A Sra. A submete-se absurdamente ao marido devido a um sentimento de culpa.
“Eu não amava verdadeiramente o meu marido quando nos casámos,” diz ela. “Fingia que sim. Acho que o enganei para se casar comigo, portanto não tenho o direito de me queixar dele, e devo-lhe fazer tudo o que ele quiser.”
O Sr. B lamenta:
“Estou arrependido de não me ter casado com a Menina C. Penso que poderíamos ter tido um bom casamento. Mas não me sentia perdidamente apaixonado por ela, portanto parti do princípio que ela não era a pessoa certa para mim.”

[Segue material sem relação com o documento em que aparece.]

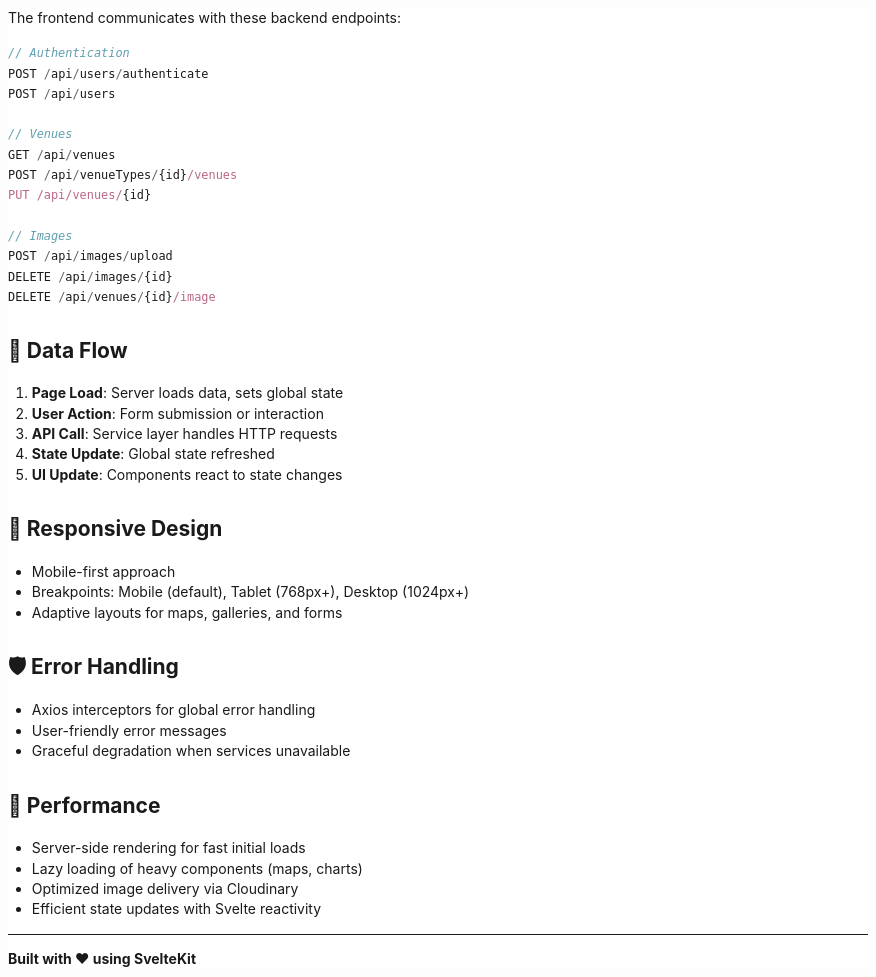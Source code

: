 The frontend communicates with these backend endpoints:

```typescript
// Authentication
POST /api/users/authenticate
POST /api/users

// Venues
GET /api/venues
POST /api/venueTypes/{id}/venues
PUT /api/venues/{id}

// Images
POST /api/images/upload
DELETE /api/images/{id}
DELETE /api/venues/{id}/image
```

## 🔄 Data Flow

1. **Page Load**: Server loads data, sets global state
2. **User Action**: Form submission or interaction
3. **API Call**: Service layer handles HTTP requests
4. **State Update**: Global state refreshed
5. **UI Update**: Components react to state changes

## 📱 Responsive Design

- Mobile-first approach
- Breakpoints: Mobile (default), Tablet (768px+), Desktop (1024px+)
- Adaptive layouts for maps, galleries, and forms

## 🛡 Error Handling

- Axios interceptors for global error handling
- User-friendly error messages
- Graceful degradation when services unavailable

## 🎯 Performance

- Server-side rendering for fast initial loads
- Lazy loading of heavy components (maps, charts)
- Optimized image delivery via Cloudinary
- Efficient state updates with Svelte reactivity

---

**Built with ❤️ using SvelteKit**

A Sra. D, casada há dois anos, fica gravemente deprimida sem causa aparente e começa a fazer terapia, afirmando:
“Não sei o que se passa de errado. Tenho tudo o que preciso, incluindo um bom casamento.” Só meses mais tarde consegue aceitar o facto de se ter desapaixonado do marido, mas que isso não significa que tenha cometido um horrível erro.
O Sr. E, também casado há dois anos, começa a sofrer de dores de cabeça intensas à noite e não acredita que sejam psicossomáticas.
“A minha vida doméstica corre bem. Amo tanto a minha mulher como no dia em que casei com ela. Ela é tudo o que eu sempre quis.” Mas as dores de cabeça continuaram até que, um ano mais tarde, conseguiu admitir,
“Ela dá-me cabo da cabeça porque está sempre a querer, querer, querer coisas sem se preocupar com o meu ordenado,” e foi então capaz de a confrontar com a sua extravagância.
O Sr. e a Sra. F reconhecem que deixaram de estar apaixonados e passam a fazer-se infelizes um ao outro por mútua infidelidade galopante à medida que procuram o “verdadeiro amor”, sem se aperceberem que o seu próprio reconhecimento podia marcar o início da obra do seu casamento em vez do fim.
Mesmo quando os casais reconhecem que a lua-de-mel terminou, que já não estão romanticamente apaixonados um pelo outro e ainda conseguem empenhar-se na sua relação, continuam a agarrar-se ao mito e tentam adaptar-lhe as suas vidas.
“Apesar de já não estarmos apaixonados, se agirmos por força de vontade como se estivéssemos apaixonados, pode ser que o amor romântico regresse às nossas vidas,” segundo o seu raciocínio.
Estes casais privilegiam o estar juntos.
Quando iniciam a terapia de grupo para casais (que é o cenário em que a minha mulher e eu e os nossos colegas mais próximos exercemos o aconselhamento matrimonial mais crítico), sentam-se juntos, falam um pelo outro, defendem os defeitos um do outro e tentam apresentar ao resto do grupo uma frente unida, acreditando que esta unidade seja um sinal de saúde relativa do seu casamento e um pré-requisito para a sua melhoria.
Mais cedo ou mais tarde, normalmente mais cedo, temos que dizer à maior parte dos casais que estão demasiado casados, demasiado próximos, e que têm de estabelecer alguma distância psicológica entre si antes de começarem a tratar construtivamente os seus problemas. Por vezes, é mesmo necessário separá-los fisicamente, dando-lhes instruções para se sentarem longe um do outro no círculo do grupo.
Repetidamente, temos que dizer,
“Deixe a Mary falar por si própria, John” e “O John é capaz de se defender, Mary, é suficientemente forte.”
Por fim, se continuam na terapia, todos os casais aprendem que a verdadeira aceitação da sua própria individualidade e da do outro e a independência são as únicas fundações sobre as quais se pode basear um casamento adulto e o verdadeiro amor pode crescer.